● **Task objective**:
Quote the data exactly, first line to the line containing "- Wikipedia: mainly", with no pictures.

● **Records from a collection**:
• • • • •
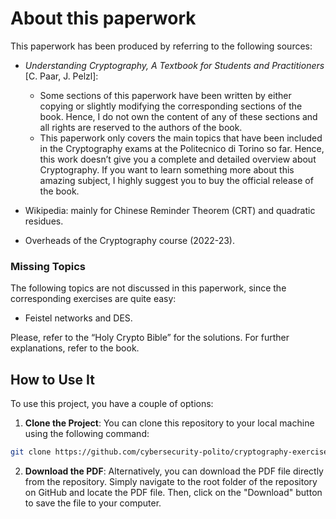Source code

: # About this paperwork

This paperwork has been produced by referring to the following sources:

- _Understanding Cryptography, A Textbook for Students and Practitioners_ [C. Paar, J. Pelzl]:

  - Some sections of this paperwork have been written by either copying or slightly modifying the corresponding sections of the book. Hence, I do not own the content of any of these sections and all rights are reserved to the authors of the book.
  - This paperwork only covers the main topics that have been included in the Cryptography exams at the Politecnico di Torino so far. Hence, this work doesn’t give you a complete and detailed overview about Cryptography. If you want to learn something more about this amazing subject, I highly suggest you to buy the official release of the book.

- Wikipedia: mainly for Chinese Reminder Theorem (CRT) and quadratic residues.

- Overheads of the Cryptography course (2022-23).

### Missing Topics

The following topics are not discussed in this paperwork, since the corresponding exercises are quite easy:

- Feistel networks and DES.

Please, refer to the “Holy Crypto Bible” for the solutions. For further explanations, refer to the book.


## How to Use It

To use this project, you have a couple of options:

1. **Clone the Project**: You can clone this repository to your local machine using the following command:
```bash
git clone https://github.com/cybersecurity-polito/cryptography-exercises.git
```
2. **Download the PDF**: Alternatively, you can download the PDF file directly from the repository. Simply navigate to the root folder of the repository on GitHub and locate the PDF file. Then, click on the "Download" button to save the file to your computer.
• • • • •
● **Answer box**:
Source code

: # About this paperwork

This paperwork has been produced by referring to the following sources:

- _Understanding Cryptography, A Textbook for Students and Practitioners_ [C. Paar, J. Pelzl]:

  - Some sections of this paperwork have been written by either copying or slightly modifying the corresponding sections of the book. Hence, I do not own the content of any of these sections and all rights are reserved to the authors of the book.
  - This paperwork only covers the main topics that have been included in the Cryptography exams at the Politecnico di Torino so far. Hence, this work doesn’t give you a complete and detailed overview about Cryptography. If you want to learn something more about this amazing subject, I highly suggest you to buy the official release of the book.

- Wikipedia: mainly for Chinese Reminder Theorem (CRT) and quadratic residues.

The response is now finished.